**AIM OF THE TASK:**
Please count the lines in the records below that include the word "userns" and report only the total.

[Data items]
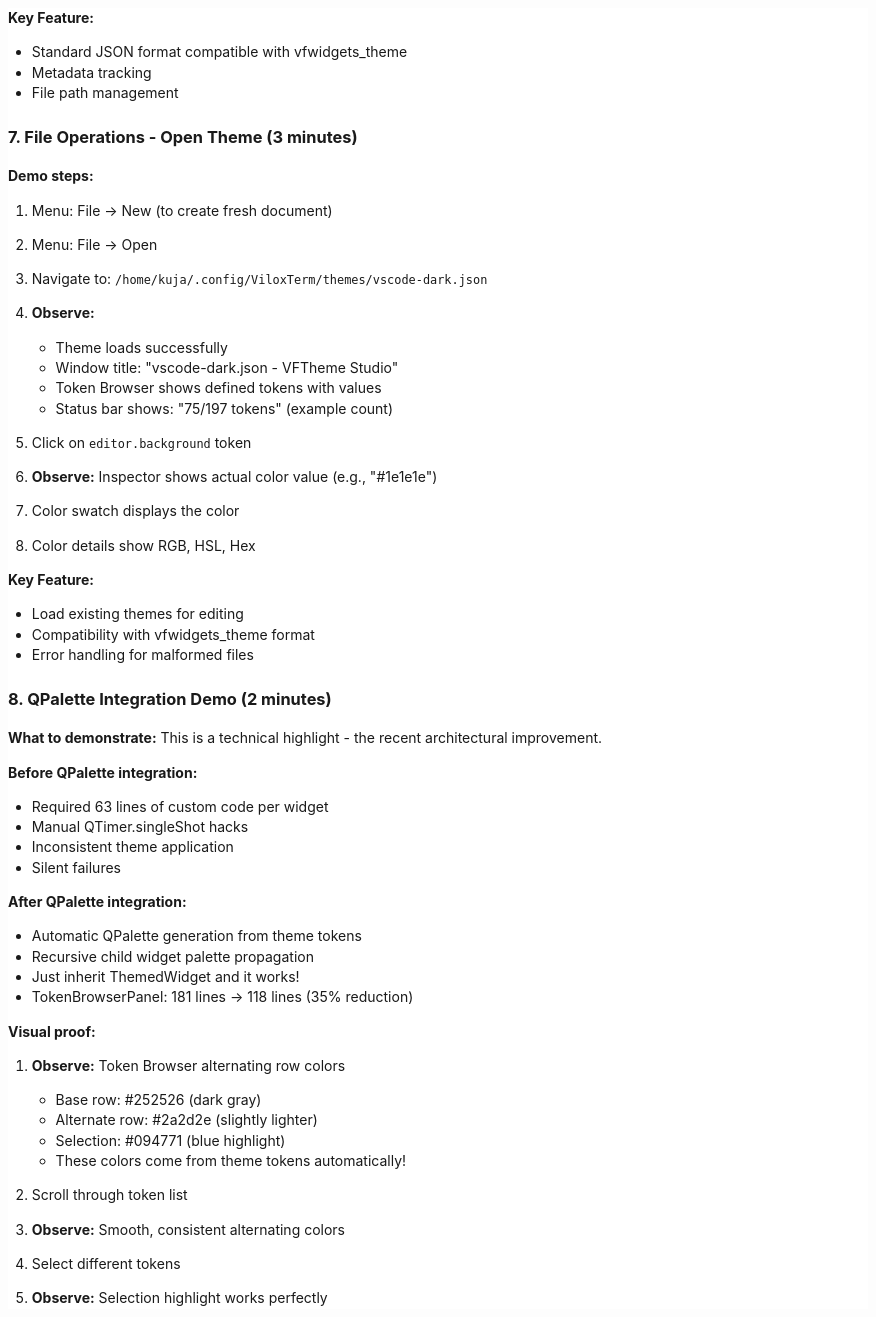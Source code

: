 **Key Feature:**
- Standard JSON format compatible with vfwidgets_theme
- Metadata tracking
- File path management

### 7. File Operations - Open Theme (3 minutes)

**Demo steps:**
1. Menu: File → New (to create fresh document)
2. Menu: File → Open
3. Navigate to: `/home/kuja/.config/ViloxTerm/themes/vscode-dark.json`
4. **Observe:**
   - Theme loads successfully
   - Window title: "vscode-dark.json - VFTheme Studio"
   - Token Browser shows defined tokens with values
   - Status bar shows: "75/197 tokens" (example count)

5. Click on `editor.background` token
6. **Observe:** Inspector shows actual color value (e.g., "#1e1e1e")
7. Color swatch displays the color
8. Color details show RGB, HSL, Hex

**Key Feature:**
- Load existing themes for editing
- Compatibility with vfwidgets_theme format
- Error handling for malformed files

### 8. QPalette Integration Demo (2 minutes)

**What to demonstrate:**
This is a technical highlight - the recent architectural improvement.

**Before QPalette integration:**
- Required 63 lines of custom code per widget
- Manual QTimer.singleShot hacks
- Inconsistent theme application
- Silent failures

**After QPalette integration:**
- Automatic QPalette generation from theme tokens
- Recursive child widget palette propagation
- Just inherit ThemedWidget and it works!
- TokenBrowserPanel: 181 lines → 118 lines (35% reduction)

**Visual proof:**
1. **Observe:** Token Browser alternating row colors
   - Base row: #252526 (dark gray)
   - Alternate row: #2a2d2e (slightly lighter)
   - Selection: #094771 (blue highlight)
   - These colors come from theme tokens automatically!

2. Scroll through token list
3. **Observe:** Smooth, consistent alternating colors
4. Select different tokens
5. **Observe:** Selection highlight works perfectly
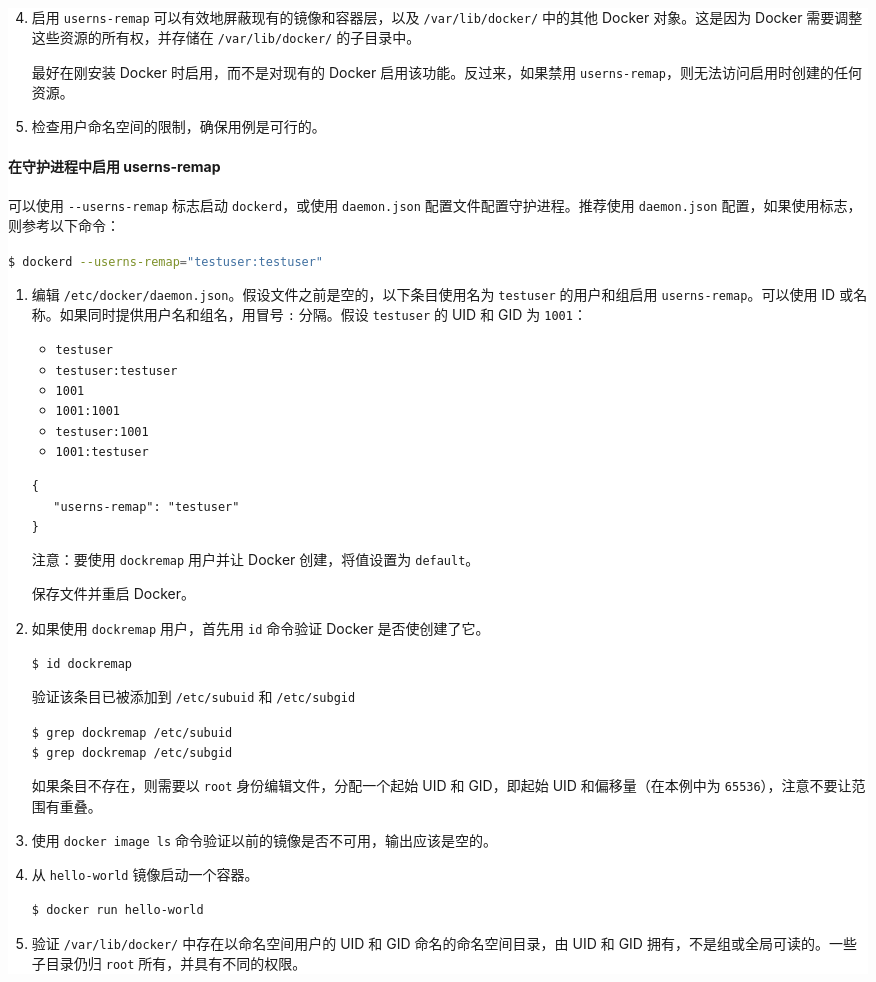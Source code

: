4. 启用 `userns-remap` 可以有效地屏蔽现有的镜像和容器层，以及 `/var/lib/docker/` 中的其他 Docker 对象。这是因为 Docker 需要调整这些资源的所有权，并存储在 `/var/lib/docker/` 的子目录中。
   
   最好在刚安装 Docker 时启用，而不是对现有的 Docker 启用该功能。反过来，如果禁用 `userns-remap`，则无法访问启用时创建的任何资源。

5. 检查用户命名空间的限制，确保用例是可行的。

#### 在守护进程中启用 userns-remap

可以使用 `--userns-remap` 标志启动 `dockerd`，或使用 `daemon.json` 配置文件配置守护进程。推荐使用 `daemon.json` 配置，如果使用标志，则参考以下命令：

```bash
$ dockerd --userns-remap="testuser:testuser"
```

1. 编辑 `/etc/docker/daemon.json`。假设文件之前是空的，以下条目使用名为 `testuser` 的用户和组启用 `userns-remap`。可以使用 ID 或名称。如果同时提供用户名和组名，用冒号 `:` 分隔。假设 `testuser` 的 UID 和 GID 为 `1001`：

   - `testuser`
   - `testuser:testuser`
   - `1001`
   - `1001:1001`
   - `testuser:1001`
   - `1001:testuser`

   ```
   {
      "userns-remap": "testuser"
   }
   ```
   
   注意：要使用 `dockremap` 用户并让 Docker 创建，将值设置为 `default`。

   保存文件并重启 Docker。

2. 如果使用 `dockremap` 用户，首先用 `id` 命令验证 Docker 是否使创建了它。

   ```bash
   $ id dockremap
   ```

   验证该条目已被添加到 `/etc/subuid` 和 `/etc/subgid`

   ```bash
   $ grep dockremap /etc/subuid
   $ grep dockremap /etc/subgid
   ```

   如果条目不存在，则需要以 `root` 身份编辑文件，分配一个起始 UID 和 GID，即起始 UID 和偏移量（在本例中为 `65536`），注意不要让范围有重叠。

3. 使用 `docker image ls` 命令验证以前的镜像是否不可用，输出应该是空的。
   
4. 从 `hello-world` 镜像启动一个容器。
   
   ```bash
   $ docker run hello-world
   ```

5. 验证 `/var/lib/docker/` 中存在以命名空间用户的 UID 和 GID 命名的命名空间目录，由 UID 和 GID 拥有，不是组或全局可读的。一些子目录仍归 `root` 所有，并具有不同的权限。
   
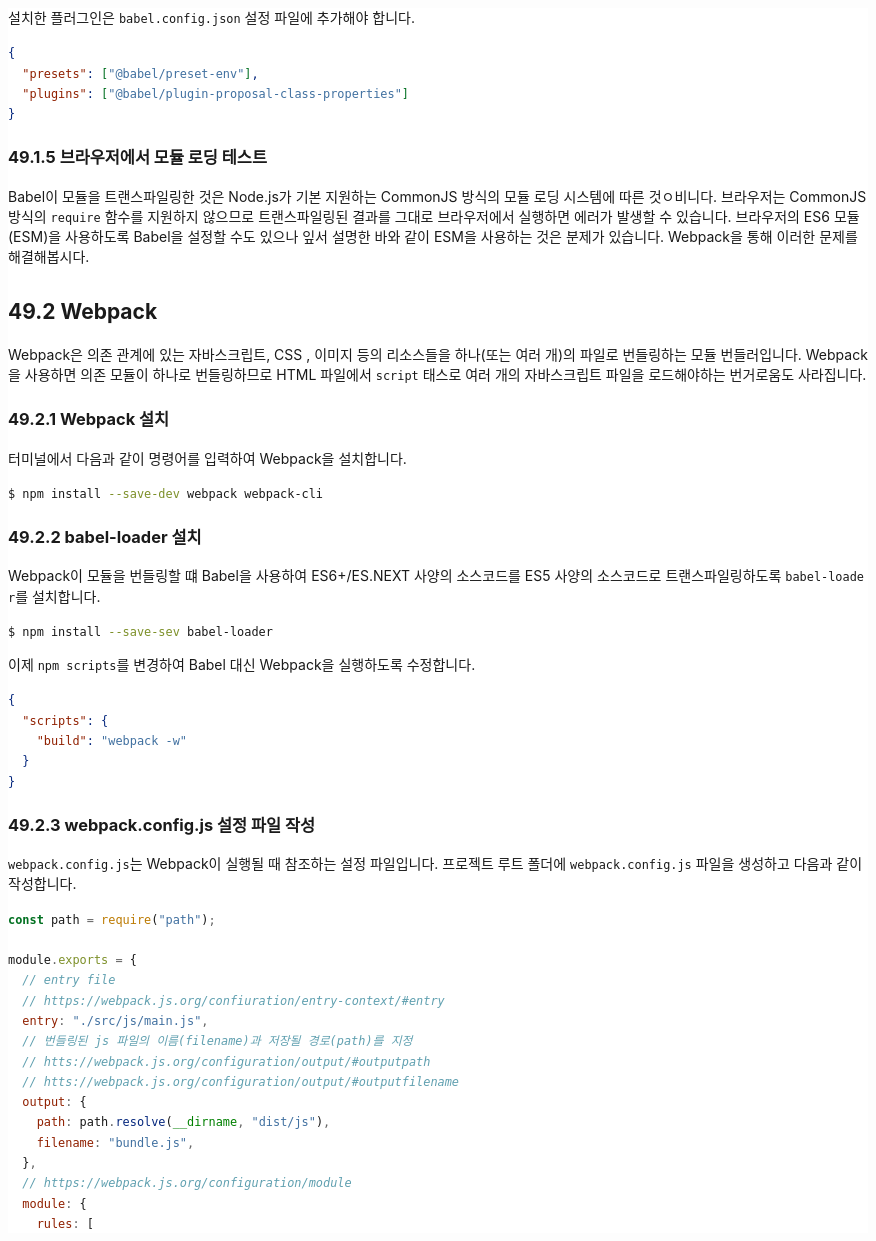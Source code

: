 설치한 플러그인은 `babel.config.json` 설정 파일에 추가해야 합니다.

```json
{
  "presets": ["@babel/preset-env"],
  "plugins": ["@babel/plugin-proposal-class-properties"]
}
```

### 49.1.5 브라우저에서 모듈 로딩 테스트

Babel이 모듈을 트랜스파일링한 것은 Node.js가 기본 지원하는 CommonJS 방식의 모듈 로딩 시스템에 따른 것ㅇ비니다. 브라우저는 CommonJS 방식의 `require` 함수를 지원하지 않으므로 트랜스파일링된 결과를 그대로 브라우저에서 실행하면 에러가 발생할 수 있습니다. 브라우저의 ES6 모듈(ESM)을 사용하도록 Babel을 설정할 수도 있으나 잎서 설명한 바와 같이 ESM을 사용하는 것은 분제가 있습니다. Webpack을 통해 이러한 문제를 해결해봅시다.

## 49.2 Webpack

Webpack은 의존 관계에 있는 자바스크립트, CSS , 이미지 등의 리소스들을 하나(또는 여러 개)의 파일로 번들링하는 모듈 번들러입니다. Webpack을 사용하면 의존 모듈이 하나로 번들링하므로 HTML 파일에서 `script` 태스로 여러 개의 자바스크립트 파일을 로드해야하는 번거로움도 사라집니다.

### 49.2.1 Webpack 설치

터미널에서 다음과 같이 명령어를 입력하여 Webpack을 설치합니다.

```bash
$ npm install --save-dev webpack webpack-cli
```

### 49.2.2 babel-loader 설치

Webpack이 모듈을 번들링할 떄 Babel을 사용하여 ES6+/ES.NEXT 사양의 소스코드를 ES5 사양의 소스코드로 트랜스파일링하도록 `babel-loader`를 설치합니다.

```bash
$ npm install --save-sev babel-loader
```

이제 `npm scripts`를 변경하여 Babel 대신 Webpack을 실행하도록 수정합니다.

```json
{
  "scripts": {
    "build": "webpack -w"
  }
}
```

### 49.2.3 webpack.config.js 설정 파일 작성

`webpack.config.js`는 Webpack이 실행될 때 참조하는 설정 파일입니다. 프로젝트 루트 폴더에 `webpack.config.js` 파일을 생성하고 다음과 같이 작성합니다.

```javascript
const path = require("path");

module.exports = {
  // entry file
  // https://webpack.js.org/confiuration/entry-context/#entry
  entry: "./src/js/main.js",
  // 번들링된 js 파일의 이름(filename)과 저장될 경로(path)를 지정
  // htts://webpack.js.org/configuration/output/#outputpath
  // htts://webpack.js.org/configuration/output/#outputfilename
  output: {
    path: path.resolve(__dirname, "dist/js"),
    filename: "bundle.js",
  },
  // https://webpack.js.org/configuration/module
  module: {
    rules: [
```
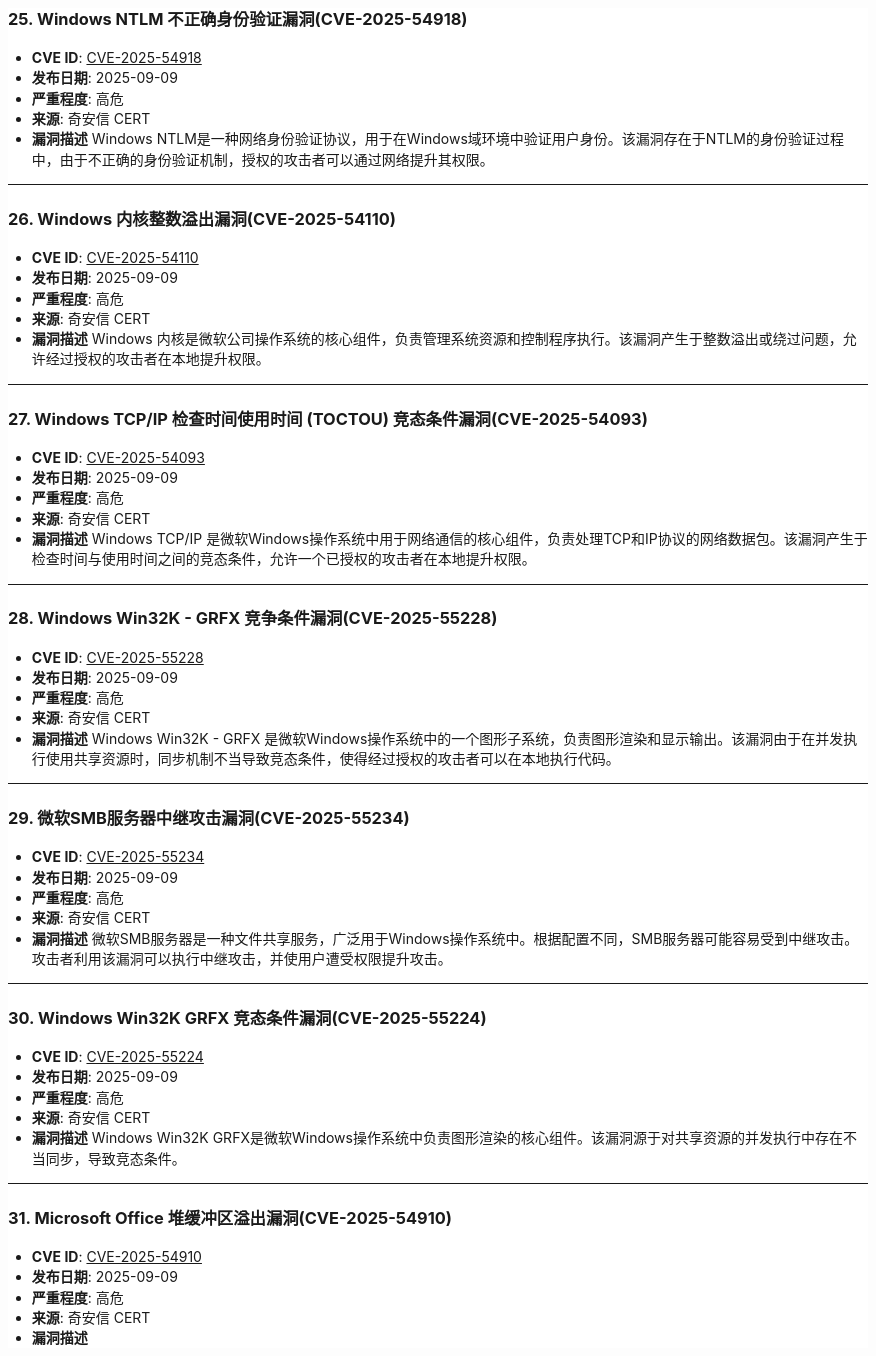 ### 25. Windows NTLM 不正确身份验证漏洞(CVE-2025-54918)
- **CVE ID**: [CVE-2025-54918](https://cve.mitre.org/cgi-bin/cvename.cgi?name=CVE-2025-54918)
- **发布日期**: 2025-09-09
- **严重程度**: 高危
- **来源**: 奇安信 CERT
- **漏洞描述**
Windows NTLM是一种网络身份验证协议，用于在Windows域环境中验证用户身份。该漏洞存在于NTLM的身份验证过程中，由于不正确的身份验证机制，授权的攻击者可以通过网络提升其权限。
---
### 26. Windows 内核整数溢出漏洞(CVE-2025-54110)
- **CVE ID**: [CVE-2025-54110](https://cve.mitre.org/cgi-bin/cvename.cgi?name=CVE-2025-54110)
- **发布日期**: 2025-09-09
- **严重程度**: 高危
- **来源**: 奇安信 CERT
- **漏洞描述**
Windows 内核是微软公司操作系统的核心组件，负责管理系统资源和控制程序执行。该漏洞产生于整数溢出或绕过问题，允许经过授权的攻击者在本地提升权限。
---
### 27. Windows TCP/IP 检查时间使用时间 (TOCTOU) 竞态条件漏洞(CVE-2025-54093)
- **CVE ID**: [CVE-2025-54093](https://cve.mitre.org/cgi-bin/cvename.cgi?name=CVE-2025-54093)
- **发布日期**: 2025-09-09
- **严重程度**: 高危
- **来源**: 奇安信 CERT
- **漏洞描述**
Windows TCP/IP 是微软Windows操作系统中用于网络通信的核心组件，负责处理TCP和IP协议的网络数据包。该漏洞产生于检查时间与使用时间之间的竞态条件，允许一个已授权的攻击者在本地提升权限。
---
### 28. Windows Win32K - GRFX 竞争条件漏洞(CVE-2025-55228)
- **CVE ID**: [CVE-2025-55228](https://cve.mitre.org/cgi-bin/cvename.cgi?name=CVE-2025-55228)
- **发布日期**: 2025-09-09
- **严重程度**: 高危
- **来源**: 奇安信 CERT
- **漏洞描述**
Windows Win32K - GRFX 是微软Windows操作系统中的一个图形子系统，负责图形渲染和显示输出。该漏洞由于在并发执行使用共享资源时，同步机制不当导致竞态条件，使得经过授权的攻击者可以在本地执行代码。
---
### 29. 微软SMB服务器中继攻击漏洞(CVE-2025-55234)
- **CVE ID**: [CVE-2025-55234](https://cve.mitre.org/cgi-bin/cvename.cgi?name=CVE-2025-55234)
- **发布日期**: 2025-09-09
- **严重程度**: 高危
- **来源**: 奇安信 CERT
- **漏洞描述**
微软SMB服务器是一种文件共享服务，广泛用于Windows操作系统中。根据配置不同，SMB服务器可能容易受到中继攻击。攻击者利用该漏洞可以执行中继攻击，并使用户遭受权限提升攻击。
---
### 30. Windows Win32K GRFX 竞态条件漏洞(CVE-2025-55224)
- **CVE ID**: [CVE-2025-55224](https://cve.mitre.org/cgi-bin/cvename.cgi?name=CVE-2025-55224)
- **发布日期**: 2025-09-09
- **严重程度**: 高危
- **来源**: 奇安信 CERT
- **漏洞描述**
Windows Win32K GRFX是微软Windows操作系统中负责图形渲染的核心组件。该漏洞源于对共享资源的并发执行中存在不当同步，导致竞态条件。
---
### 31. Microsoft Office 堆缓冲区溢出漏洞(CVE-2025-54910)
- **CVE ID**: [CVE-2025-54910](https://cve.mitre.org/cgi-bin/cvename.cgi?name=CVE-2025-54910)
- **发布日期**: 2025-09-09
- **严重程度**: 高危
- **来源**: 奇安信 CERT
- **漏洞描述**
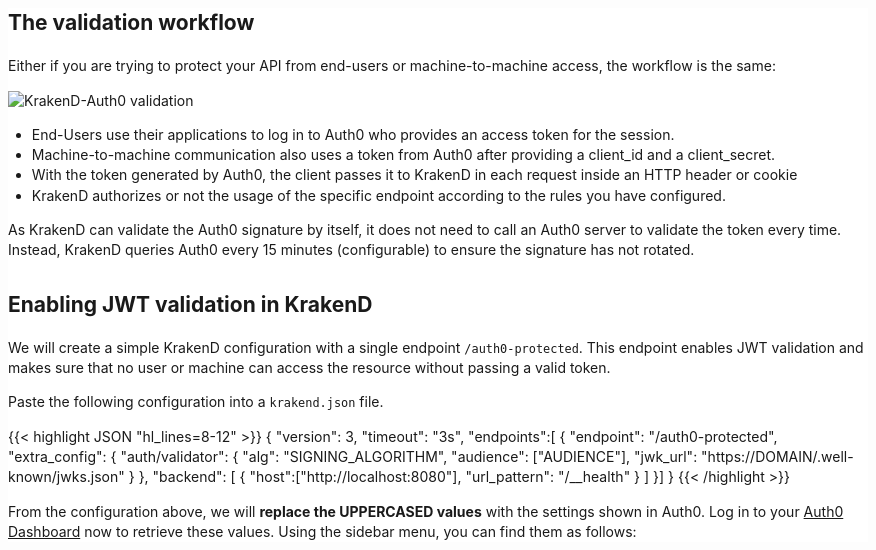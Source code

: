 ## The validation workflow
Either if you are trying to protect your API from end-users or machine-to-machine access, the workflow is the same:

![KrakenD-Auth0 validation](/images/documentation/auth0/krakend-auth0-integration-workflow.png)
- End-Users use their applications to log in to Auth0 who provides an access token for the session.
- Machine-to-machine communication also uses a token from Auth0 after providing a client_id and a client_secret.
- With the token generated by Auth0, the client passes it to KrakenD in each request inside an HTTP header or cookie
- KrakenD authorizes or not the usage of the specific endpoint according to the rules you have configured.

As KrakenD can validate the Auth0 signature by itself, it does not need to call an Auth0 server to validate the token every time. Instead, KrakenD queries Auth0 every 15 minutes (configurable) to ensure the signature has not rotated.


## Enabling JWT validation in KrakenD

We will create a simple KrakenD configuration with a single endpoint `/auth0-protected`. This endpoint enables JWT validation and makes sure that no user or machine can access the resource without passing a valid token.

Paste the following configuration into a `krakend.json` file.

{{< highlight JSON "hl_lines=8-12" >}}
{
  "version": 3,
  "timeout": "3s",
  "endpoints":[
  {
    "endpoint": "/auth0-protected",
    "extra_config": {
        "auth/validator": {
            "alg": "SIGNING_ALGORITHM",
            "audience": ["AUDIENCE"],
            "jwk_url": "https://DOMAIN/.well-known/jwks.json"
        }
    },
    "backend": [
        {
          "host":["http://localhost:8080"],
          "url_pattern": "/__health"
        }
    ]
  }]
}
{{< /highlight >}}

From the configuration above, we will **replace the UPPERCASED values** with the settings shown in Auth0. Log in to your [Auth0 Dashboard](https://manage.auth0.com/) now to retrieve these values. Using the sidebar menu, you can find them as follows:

**OUTPUT FOR THIS TASK:**
7